Oui, c’est clair. Dejvid, on connaît ses compétences, c’est un joueur qui cherche constamment les espaces entre les lignes, qui a une qualité de dernière passe formidable, probablement la meilleure du championnat, et il n’a pas besoin de beaucoup d’opportunités pour marquer. Donc c’est un joueur qui nous apporte énormément de qualité et il s’intègre parfaitement dans l’équipe.
Vous parliez de maitrise du jeu. Par rapport à la saison dernière où vous vous appuyiez énormément sur les côtés avec des pistons ultra importants, on a l’impression que cette saison, ça s’est beaucoup plus équilibré. Les pistons ont toujours leur importance, mais tout ne passe pas seulement par eux et l’arrivée de Sinani à rééquilibré l’équipe et notamment au niveau offensif…
Oui c’est vrai. La saison passée, on avait fait un énorme boulot sur les côtés avec Mehdi (Kirch, ndlr) et Kevin (Van Den Kerkhof, ndlr) et les adversaires commençaient à les connaitre. Aujourd’hui, il sont toujours aussi utiles et les défenses adversaires continuent parfois de se faire surprendre puisqu’ils distillent toujours beaucoup de centres et continuent d’être décisifs. Même s’ils le sont un peu moins que la saison passée, ils sont toujours aussi importants. Mais aujourd’hui, on a une équipe plus équilibrée notamment depuis l’arrivée de Dejvid Sinani dans la zone axiale. On a de plus en plus de solutions, on peut adopter des styles différents et je trouve qu’on est plus forts que la saison passée.

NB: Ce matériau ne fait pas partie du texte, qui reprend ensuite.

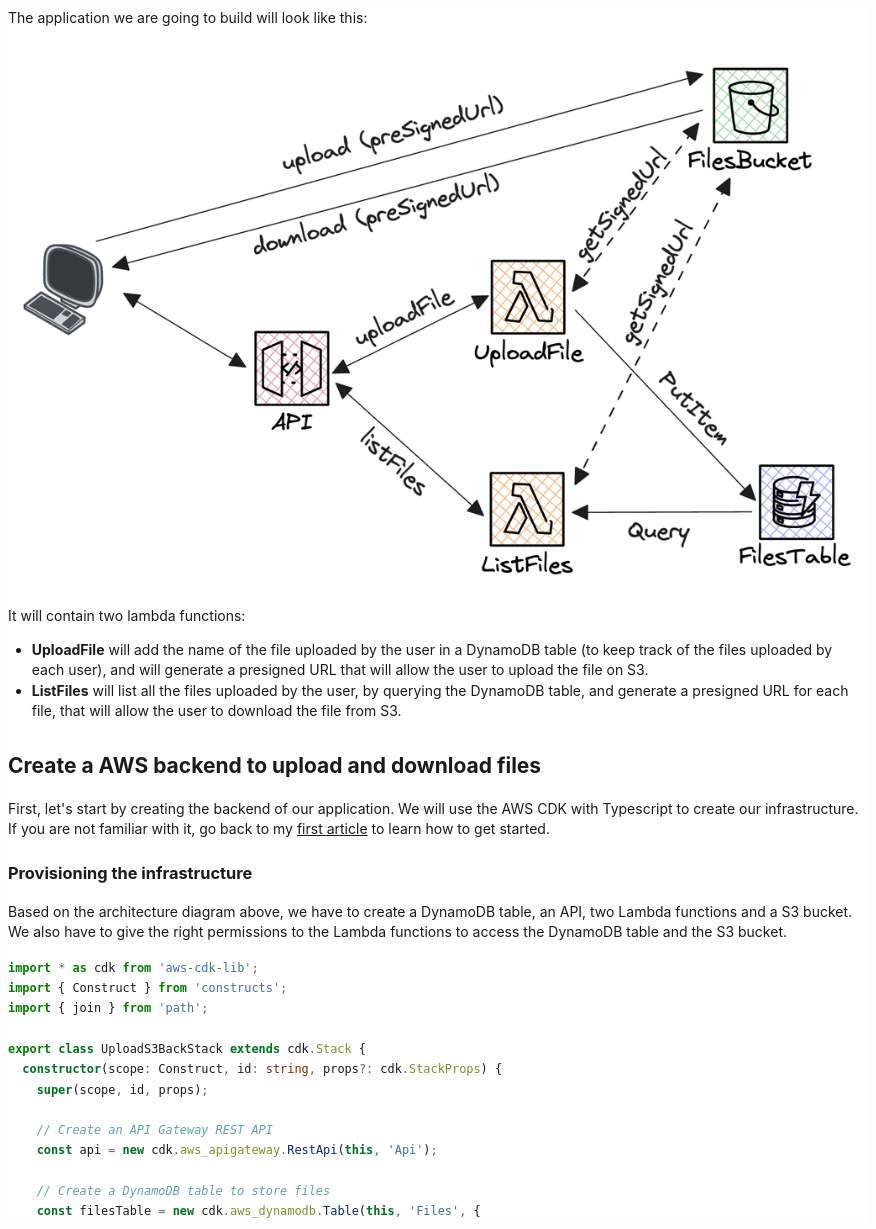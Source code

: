 The application we are going to build will look like this:

![architecture](./assets/architecture.png)

It will contain two lambda functions:

- **UploadFile** will add the name of the file uploaded by the user in a DynamoDB table (to keep track of the files uploaded by each user), and will generate a presigned URL that will allow the user to upload the file on S3.
- **ListFiles** will list all the files uploaded by the user, by querying the DynamoDB table, and generate a presigned URL for each file, that will allow the user to download the file from S3.

## Create a AWS backend to upload and download files

First, let's start by creating the backend of our application. We will use the AWS CDK with Typescript to create our infrastructure. If you are not familiar with it, go back to my [first article][article-lambda] to learn how to get started.

### Provisioning the infrastructure

Based on the architecture diagram above, we have to create a DynamoDB table, an API, two Lambda functions and a S3 bucket. We also have to give the right permissions to the Lambda functions to access the DynamoDB table and the S3 bucket.

```typescript
import * as cdk from 'aws-cdk-lib';
import { Construct } from 'constructs';
import { join } from 'path';

export class UploadS3BackStack extends cdk.Stack {
  constructor(scope: Construct, id: string, props?: cdk.StackProps) {
    super(scope, id, props);

    // Create an API Gateway REST API
    const api = new cdk.aws_apigateway.RestApi(this, 'Api');

    // Create a DynamoDB table to store files
    const filesTable = new cdk.aws_dynamodb.Table(this, 'Files', {
```

[twitter]: https://twitter.com/PierreChollet22
[series]: https://dev.to/pchol22/series/22030
[s3-article]: https://dev.to/slsbytheodo/learn-serverless-on-aws-step-by-step-file-storage-10f7
[repository]: https://github.com/PChol22/learn-serverless-upload-s3
[dynamodb-article]: https://dev.to/slsbytheodo/learn-serverless-on-aws-step-by-step-databases-kkg
[article-lambda]: https://dev.to/slsbytheodo/dont-miss-on-the-cloud-revolution-learn-serverless-on-aws-the-right-way-1kac
[sls-mentor]: https://www.sls-mentor.dev
[vite]: https://vitejs.dev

Qu’est ce qu’il faudra faire pour ne pas perdre des points ici et là, par exemple après la trêve hivernale de quasiment deux mois et peut-être face à des équipes plus modestes ?
On a déjà planifié les prochains mois, avec environ cinq semaines de préparation, ce qui me semble suffisant. L’idéal, ce serait six semaines mais le calendrier ne le permet pas, parce que les joueurs ont besoin de quelques jours pour décompresser, ne plus réfléchir au football, faire un break. C’est important pour le mental de pouvoir effacer, entre guillemets, le football de sa tête, et c’est ce qu’on va essayer de faire pour mieux repartir ensuite.
Ensuite, l’hiver arrive et les terrains vont être en mauvais état, on en a l’habitude. Pour une équipe comme nous qui avons habituellement la maîtrise du ballon et plus de possession que l’adversaire, ce sera plus compliqué de proposer notre football. Mais on le sait bien, ça dure depuis longtemps ! Il faudra continuer à être sérieux et exigeant comme on l’est depuis le début, croire aux objectifs du club. Mais je connais mon groupe et je n’ai aucun doute qu’on va se donner au maximum jusqu’à la fin.